Give back every record below, character for character.

Saved data entries
******

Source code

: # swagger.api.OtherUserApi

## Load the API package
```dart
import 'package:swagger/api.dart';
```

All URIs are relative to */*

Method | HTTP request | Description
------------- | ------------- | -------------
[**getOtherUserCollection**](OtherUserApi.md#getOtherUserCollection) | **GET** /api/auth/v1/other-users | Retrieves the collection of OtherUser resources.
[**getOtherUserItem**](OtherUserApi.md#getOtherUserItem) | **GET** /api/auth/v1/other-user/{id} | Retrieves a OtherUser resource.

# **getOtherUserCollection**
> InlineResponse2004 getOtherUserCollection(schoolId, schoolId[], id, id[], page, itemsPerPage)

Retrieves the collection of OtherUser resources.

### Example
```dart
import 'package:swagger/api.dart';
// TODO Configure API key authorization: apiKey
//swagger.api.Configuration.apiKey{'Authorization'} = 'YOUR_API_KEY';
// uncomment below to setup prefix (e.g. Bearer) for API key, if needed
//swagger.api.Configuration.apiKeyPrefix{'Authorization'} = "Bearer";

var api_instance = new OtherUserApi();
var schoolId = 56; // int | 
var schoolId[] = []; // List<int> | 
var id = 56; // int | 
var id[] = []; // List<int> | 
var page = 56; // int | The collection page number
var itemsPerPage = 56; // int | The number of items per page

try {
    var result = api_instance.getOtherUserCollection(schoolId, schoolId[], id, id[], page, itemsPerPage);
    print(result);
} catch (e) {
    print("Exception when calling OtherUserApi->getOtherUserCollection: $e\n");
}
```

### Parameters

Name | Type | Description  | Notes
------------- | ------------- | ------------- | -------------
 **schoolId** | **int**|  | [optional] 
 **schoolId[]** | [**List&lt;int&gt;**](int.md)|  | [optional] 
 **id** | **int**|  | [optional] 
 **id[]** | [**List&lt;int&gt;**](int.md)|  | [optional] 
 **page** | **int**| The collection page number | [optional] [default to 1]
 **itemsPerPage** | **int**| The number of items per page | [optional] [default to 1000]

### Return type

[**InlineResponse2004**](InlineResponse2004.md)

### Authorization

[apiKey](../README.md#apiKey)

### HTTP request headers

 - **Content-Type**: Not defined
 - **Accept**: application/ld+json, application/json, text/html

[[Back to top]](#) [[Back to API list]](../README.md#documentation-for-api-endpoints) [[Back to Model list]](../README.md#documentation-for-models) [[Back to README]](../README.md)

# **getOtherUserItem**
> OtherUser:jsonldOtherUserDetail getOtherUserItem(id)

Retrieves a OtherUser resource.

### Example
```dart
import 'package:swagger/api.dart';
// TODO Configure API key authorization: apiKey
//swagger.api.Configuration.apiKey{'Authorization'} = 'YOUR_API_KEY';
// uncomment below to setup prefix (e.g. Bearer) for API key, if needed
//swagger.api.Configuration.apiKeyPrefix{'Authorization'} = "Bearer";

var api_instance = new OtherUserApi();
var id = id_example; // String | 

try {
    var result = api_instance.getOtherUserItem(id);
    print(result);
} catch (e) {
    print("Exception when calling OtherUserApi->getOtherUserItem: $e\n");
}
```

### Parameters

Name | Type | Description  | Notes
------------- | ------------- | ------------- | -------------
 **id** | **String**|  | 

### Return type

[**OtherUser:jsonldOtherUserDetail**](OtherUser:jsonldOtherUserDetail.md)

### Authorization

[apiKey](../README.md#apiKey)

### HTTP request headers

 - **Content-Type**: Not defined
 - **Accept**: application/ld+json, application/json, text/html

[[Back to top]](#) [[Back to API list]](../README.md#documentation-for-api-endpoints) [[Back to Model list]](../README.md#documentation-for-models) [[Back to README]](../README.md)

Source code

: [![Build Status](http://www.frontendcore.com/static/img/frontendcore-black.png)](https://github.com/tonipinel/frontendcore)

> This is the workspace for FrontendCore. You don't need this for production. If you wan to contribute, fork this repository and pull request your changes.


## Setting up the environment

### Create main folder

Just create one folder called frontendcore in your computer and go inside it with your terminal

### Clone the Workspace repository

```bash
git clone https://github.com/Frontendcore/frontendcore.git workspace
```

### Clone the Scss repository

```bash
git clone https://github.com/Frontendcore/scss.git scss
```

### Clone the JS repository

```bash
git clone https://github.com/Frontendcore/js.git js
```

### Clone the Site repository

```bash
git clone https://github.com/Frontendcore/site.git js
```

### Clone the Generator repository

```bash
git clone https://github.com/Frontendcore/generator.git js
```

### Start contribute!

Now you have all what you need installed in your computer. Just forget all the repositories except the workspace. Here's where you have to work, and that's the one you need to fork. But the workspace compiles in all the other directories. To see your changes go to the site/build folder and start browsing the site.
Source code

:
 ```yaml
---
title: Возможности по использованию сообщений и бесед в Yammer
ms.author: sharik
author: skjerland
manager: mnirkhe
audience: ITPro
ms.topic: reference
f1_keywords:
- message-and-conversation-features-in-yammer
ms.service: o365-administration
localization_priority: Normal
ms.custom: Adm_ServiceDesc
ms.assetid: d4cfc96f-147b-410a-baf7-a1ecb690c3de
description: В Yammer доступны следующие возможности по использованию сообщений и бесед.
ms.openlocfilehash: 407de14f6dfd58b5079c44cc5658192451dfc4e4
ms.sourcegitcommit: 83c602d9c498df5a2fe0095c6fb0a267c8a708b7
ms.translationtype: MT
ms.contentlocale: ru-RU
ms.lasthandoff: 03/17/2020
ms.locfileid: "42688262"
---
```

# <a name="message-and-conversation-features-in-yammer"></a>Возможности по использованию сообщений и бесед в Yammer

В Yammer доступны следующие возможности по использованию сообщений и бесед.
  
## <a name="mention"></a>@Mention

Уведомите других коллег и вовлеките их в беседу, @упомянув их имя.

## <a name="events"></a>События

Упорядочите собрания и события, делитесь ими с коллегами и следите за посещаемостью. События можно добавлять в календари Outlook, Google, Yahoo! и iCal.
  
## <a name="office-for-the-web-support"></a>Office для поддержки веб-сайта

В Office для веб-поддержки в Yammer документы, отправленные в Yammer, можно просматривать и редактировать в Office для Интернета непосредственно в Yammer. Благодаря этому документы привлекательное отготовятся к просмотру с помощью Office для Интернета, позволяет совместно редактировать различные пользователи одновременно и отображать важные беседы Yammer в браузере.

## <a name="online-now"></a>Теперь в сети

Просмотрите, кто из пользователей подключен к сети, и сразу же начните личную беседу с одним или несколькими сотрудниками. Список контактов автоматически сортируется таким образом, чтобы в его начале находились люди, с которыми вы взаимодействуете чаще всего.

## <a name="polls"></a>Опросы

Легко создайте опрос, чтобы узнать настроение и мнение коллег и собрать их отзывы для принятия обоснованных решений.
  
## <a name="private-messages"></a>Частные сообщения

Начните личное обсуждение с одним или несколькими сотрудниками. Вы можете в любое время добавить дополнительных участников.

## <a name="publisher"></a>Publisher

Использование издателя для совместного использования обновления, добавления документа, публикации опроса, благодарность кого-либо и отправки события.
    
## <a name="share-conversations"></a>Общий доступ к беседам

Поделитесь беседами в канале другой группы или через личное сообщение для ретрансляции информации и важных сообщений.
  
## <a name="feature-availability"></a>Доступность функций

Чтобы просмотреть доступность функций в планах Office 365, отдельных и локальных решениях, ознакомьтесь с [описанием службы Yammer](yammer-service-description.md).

******

> [Written solution]:
Source code

: # swagger.api.OtherUserApi

## Load the API package
```dart
import 'package:swagger/api.dart';
```

All URIs are relative to */*

Method | HTTP request | Description
------------- | ------------- | -------------
[**getOtherUserCollection**](OtherUserApi.md#getOtherUserCollection) | **GET** /api/auth/v1/other-users | Retrieves the collection of OtherUser resources.
[**getOtherUserItem**](OtherUserApi.md#getOtherUserItem) | **GET** /api/auth/v1/other-user/{id} | Retrieves a OtherUser resource.

# **getOtherUserCollection**
> InlineResponse2004 getOtherUserCollection(schoolId, schoolId[], id, id[], page, itemsPerPage)

Retrieves the collection of OtherUser resources.

### Example
```dart
import 'package:swagger/api.dart';
// TODO Configure API key authorization: apiKey
//swagger.api.Configuration.apiKey{'Authorization'} = 'YOUR_API_KEY';
// uncomment below to setup prefix (e.g. Bearer) for API key, if needed
//swagger.api.Configuration.apiKeyPrefix{'Authorization'} = "Bearer";

var api_instance = new OtherUserApi();
var schoolId = 56; // int | 
var schoolId[] = []; // List<int> | 
var id = 56; // int | 
var id[] = []; // List<int> | 
var page = 56; // int | The collection page number
var itemsPerPage = 56; // int | The number of items per page

try {
    var result = api_instance.getOtherUserCollection(schoolId, schoolId[], id, id[], page, itemsPerPage);
    print(result);
} catch (e) {
    print("Exception when calling OtherUserApi->getOtherUserCollection: $e\n");
}
```

### Parameters

Name | Type | Description  | Notes
------------- | ------------- | ------------- | -------------
 **schoolId** | **int**|  | [optional] 
 **schoolId[]** | [**List&lt;int&gt;**](int.md)|  | [optional] 
 **id** | **int**|  | [optional] 
 **id[]** | [**List&lt;int&gt;**](int.md)|  | [optional] 
 **page** | **int**| The collection page number | [optional] [default to 1]
 **itemsPerPage** | **int**| The number of items per page | [optional] [default to 1000]

### Return type

[**InlineResponse2004**](InlineResponse2004.md)

### Authorization

[apiKey](../README.md#apiKey)

### HTTP request headers

 - **Content-Type**: Not defined
 - **Accept**: application/ld+json, application/json, text/html

[[Back to top]](#) [[Back to API list]](../README.md#documentation-for-api-endpoints) [[Back to Model list]](../README.md#documentation-for-models) [[Back to README]](../README.md)

# **getOtherUserItem**
> OtherUser:jsonldOtherUserDetail getOtherUserItem(id)

Retrieves a OtherUser resource.

### Example
```dart
import 'package:swagger/api.dart';
// TODO Configure API key authorization: apiKey
//swagger.api.Configuration.apiKey{'Authorization'} = 'YOUR_API_KEY';
// uncomment below to setup prefix (e.g. Bearer) for API key, if needed
//swagger.api.Configuration.apiKeyPrefix{'Authorization'} = "Bearer";

var api_instance = new OtherUserApi();
var id = id_example; // String | 

try {
    var result = api_instance.getOtherUserItem(id);
    print(result);
} catch (e) {
    print("Exception when calling OtherUserApi->getOtherUserItem: $e\n");
}
```

### Parameters

Name | Type | Description  | Notes
------------- | ------------- | ------------- | -------------
 **id** | **String**|  | 

### Return type

[**OtherUser:jsonldOtherUserDetail**](OtherUser:jsonldOtherUserDetail.md)

### Authorization

[apiKey](../README.md#apiKey)

### HTTP request headers

 - **Content-Type**: Not defined
 - **Accept**: application/ld+json, application/json, text/html

[[Back to top]](#) [[Back to API list]](../README.md#documentation-for-api-endpoints) [[Back to Model list]](../README.md#documentation-for-models) [[Back to README]](../README.md)

Source code

: [![Build Status](http://www.frontendcore.com/static/img/frontendcore-black.png)](https://github.com/tonipinel/frontendcore)

> This is the workspace for FrontendCore. You don't need this for production. If you wan to contribute, fork this repository and pull request your changes.


## Setting up the environment

### Create main folder

Just create one folder called frontendcore in your computer and go inside it with your terminal

### Clone the Workspace repository

```bash
git clone https://github.com/Frontendcore/frontendcore.git workspace
```

### Clone the Scss repository

```bash
git clone https://github.com/Frontendcore/scss.git scss
```

### Clone the JS repository

```bash
git clone https://github.com/Frontendcore/js.git js
```

### Clone the Site repository

```bash
git clone https://github.com/Frontendcore/site.git js
```

### Clone the Generator repository

```bash
git clone https://github.com/Frontendcore/generator.git js
```

### Start contribute!

Now you have all what you need installed in your computer. Just forget all the repositories except the workspace. Here's where you have to work, and that's the one you need to fork. But the workspace compiles in all the other directories. To see your changes go to the site/build folder and start browsing the site.
Source code

:
 ```yaml
---
title: Возможности по использованию сообщений и бесед в Yammer
ms.author: sharik
author: skjerland
manager: mnirkhe
audience: ITPro
ms.topic: reference
f1_keywords:
- message-and-conversation-features-in-yammer
ms.service: o365-administration
localization_priority: Normal
ms.custom: Adm_ServiceDesc
ms.assetid: d4cfc96f-147b-410a-baf7-a1ecb690c3de
description: В Yammer доступны следующие возможности по использованию сообщений и бесед.
ms.openlocfilehash: 407de14f6dfd58b5079c44cc5658192451dfc4e4
ms.sourcegitcommit: 83c602d9c498df5a2fe0095c6fb0a267c8a708b7
ms.translationtype: MT
ms.contentlocale: ru-RU
ms.lasthandoff: 03/17/2020
ms.locfileid: "42688262"
---
```

# <a name="message-and-conversation-features-in-yammer"></a>Возможности по использованию сообщений и бесед в Yammer

В Yammer доступны следующие возможности по использованию сообщений и бесед.
  
## <a name="mention"></a>@Mention

Уведомите других коллег и вовлеките их в беседу, @упомянув их имя.

## <a name="events"></a>События

Упорядочите собрания и события, делитесь ими с коллегами и следите за посещаемостью. События можно добавлять в календари Outlook, Google, Yahoo! и iCal.
  
## <a name="office-for-the-web-support"></a>Office для поддержки веб-сайта

В Office для веб-поддержки в Yammer документы, отправленные в Yammer, можно просматривать и редактировать в Office для Интернета непосредственно в Yammer. Благодаря этому документы привлекательное отготовятся к просмотру с помощью Office для Интернета, позволяет совместно редактировать различные пользователи одновременно и отображать важные беседы Yammer в браузере.

## <a name="online-now"></a>Теперь в сети

Просмотрите, кто из пользователей подключен к сети, и сразу же начните личную беседу с одним или несколькими сотрудниками. Список контактов автоматически сортируется таким образом, чтобы в его начале находились люди, с которыми вы взаимодействуете чаще всего.

## <a name="polls"></a>Опросы

Легко создайте опрос, чтобы узнать настроение и мнение коллег и собрать их отзывы для принятия обоснованных решений.
  
## <a name="private-messages"></a>Частные сообщения

Начните личное обсуждение с одним или несколькими сотрудниками. Вы можете в любое время добавить дополнительных участников.

## <a name="publisher"></a>Publisher

Использование издателя для совместного использования обновления, добавления документа, публикации опроса, благодарность кого-либо и отправки события.
    
## <a name="share-conversations"></a>Общий доступ к беседам

Поделитесь беседами в канале другой группы или через личное сообщение для ретрансляции информации и важных сообщений.
  
## <a name="feature-availability"></a>Доступность функций

Чтобы просмотреть доступность функций в планах Office 365, отдельных и локальных решениях, ознакомьтесь с [описанием службы Yammer](yammer-service-description.md).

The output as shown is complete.